One AI researcher quoted in Wired made this provocative claim: 'I think hallucinations are intrinsic to LLMs and also necessary for going beyond human intelligence. The way that systems learn is by hallucinating something. It's often wrong, but sometimes it's something that no human has ever thought before.'
That's cold comfort when your AI agent just sent a customer the wrong product specifications. But it explains why the 'just make it stop hallucinating' approach isn't working. You can't eliminate hallucinations without eliminating what makes these systems valuable in the first place.
The winning companies understand this. They use AI for tasks where creativity and pattern-matching matter, and they build verification layers for tasks where accuracy is critical. They don't ask AI to be what it can't be.
What This Means if You're in the 60%
If your AI projects have stalled, failed to deliver, or just feel stuck—you're not doing anything wrong. The approach most companies are using is designed to fail.
The problems aren't usually algorithmic limitations. According to research on AI agent failures, they come from weak databases, poor planning for growth, and not having enough monitoring after the system goes live. In short: the problems are about how systems are built and managed, not how smart the AI is.
BCG recommends what they call the 10/20/70 rule for AI success: 10% technology, 20% data, 70% people and processes. Most companies have those percentages inverted.
What Should You Do About It?
- **Audit your current AI projects.** If something's been in pilot for more than 6 months without clear business metrics, either kill it or redesign it around measurable outcomes.
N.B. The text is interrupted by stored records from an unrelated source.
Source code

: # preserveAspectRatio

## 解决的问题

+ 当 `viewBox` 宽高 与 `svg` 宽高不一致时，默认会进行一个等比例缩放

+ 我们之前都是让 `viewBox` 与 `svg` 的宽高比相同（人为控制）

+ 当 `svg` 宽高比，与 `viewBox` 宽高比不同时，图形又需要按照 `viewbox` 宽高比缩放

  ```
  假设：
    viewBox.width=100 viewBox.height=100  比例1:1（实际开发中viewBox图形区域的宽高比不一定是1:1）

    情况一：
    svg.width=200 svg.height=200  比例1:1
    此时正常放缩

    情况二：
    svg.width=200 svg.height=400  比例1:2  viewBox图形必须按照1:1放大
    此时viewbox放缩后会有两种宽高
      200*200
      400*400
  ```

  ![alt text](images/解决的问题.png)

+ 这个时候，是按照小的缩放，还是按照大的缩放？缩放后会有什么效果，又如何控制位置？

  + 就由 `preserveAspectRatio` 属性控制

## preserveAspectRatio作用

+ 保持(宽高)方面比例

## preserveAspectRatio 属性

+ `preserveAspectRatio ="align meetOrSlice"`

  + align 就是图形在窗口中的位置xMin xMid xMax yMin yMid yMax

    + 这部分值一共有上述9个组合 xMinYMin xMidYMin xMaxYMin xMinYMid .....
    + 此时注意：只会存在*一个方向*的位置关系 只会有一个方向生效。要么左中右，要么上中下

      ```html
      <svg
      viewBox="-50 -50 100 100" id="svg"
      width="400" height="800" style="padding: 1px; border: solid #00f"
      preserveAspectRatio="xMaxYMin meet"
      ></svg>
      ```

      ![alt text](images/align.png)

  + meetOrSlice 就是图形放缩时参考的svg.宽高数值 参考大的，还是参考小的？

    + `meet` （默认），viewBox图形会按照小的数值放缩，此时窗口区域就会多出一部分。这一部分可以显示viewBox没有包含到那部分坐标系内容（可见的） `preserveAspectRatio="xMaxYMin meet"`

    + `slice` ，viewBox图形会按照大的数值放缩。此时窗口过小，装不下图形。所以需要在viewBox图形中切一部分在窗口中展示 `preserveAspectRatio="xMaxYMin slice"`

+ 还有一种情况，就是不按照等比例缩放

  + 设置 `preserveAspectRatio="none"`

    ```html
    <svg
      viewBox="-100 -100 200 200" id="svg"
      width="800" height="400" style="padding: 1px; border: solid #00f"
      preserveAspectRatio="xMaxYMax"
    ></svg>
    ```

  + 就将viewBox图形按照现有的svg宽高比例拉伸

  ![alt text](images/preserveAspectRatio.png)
- **Shift your measurement.** Stop tracking technical metrics like completion rates or response times. Start tracking revenue impact, cost reduction, and hours saved.
- **Design for verification.** Any AI workflow handling high-stakes decisions needs a human checkpoint or automated verification layer. The hallucination problem isn't going away.
- **Invest in the 70%.** Before buying another AI tool, ask whether your processes and people are ready to use it. Most aren't.
- **Watch the leaders.** The companies in the 5% are publishing case studies. Study their approaches—not their tool choices—to understand what actually drives value.
If you're developing your AI strategy, the evidence is clear: the technology works, but only when the surrounding systems are designed to support it. And if you're evaluating AI tools for your business, don't start with capabilities—start with how you'll measure success.
What This Research Tells Us About the Next 12 Months
- **80% of enterprise AI projects never leave the pilot stage**—this isn't a technology problem, it's a strategy problem rooted in poor data foundations and inadequate process design.
- **The 5% of 'AI future-built' companies are seeing 5x the revenue gains**—proving the technology works when implemented correctly.
- **Hallucinations may be inherent to how LLMs work**—design for verification rather than hoping accuracy improves.
- **The 10/20/70 rule matters**: spend 70% of your AI budget on people and processes, not technology.
- **Measure AI by business outcomes** (revenue, costs, hours saved)—not by technical metrics like completion rates or chat volumes.